Rethinking the Bad Rap of Rote
- bryan07965
- Aug 16, 2024
- 3 min read
Updated: Apr 28
It might be time to rethink how we see rote learning in education. Memorization and repetition often get a bad rap, especially since critical thinking is usually the star of the show. As we climb the academic and career ladder, and as we rightly focus on the ability of AI to recall anything for us in seconds, memorization logically takes a back seat. But here's why I think it has a worthy place in the future:
Automaticity. Research shows that being able to do things or recall information without even thinking about it is one of the hallmarks of an expert. Benjamin Bloom once described automaticity as "the hands and feet of genius." He called it "overtraining," practicing well beyond just being good at something, and said that this is what made people truly great at something. Overtraining is not a great term to use today, since it has negative consequences in both fitness and machine learning. But the human brain does gain something significant by going beyond the basic requirements of understanding, aiming instead at instant recall. When you know the basics cold, your brain can focus on the more nuance.
An obvious example is driving. When you drove on the highway for the first time, you were focused exclusively on staying in your lane and alive. But after a while, you naturally began thinking about the best route for avoiding traffic, and then, what's in store at your next meeting. That's expertise in play, built on automaticity.
A colleague of mine started at a new firm and was asked to memorize client presentations word for word. He is a lawyer, and knows how to think on his feet. At first he was skeptical, but in the process of memorizing he came across terms and ideas he knew he needed to understand better. He very quickly became fluent in a legal arena that was new to him. Memorization gave him a base, a head start on the path to becoming an expert. Rote learning sped up his career.
I led the development of training for a new healthcare-related business where entry-level employees needed to get comfortable talking to customers.

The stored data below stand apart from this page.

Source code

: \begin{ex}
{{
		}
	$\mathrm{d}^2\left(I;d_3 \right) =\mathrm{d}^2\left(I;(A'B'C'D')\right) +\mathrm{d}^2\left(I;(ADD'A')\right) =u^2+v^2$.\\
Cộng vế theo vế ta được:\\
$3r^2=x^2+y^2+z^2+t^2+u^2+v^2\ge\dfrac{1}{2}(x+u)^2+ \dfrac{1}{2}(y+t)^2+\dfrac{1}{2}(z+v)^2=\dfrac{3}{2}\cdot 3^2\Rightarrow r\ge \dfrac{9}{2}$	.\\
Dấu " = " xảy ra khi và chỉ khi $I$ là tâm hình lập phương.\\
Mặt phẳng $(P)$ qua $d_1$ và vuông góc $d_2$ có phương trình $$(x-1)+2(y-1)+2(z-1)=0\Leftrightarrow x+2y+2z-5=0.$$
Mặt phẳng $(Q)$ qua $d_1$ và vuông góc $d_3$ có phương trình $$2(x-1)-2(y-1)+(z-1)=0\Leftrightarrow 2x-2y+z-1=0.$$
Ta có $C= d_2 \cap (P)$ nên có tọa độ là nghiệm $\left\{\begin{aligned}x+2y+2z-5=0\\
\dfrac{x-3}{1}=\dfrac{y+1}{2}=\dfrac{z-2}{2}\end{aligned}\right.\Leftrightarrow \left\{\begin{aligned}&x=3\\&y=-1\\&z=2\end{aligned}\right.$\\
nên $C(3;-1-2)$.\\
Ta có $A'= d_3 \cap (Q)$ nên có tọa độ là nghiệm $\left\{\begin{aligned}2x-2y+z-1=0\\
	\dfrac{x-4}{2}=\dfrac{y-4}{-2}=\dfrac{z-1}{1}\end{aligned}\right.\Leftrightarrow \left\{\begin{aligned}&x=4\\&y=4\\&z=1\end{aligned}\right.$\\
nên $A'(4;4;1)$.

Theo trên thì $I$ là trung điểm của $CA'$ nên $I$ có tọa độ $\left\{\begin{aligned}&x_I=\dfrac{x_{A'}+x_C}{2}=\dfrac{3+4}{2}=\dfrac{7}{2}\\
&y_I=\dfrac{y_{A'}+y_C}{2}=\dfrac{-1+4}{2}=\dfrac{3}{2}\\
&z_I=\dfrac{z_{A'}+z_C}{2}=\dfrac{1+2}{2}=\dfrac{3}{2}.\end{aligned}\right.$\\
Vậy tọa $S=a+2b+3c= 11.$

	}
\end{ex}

Even though they were paid the equivalent of entry-level food service employees, they were dealing with people's nutritional health and needed to get it right. So we came up with five "mantras" – short, simple statements they could repeat to customers about the brand promise, the nutrition, the process, the pricing, and the product. Each mantra had two "power phrases" that added extra context. Memorization of a one-page cheat sheet then became a quick path to effectiveness on the job. And it also gave them foundational categories for all their subsequent training, which was helpful because categorization is another hallmark of expertise.

And then there's Artificial Intelligence, which is also built on repetition. These systems develop their cognitive capabilities through exposure to millions of examples, processing operations repeatedly while engineers evaluate outcomes and refine algorithms. Neural networks typically require training on massive datasets, performing millions upon millions, even billions of iterations to learn effectively. This process, teaching machines through extensive repetition, exactly parallels how humans develop expertise.
Sometimes, being innovative is about using old ideas in new ways. With so many e-learning tools to help with memorization and repetition, maybe we should add to our higher-level focus some of the old methods.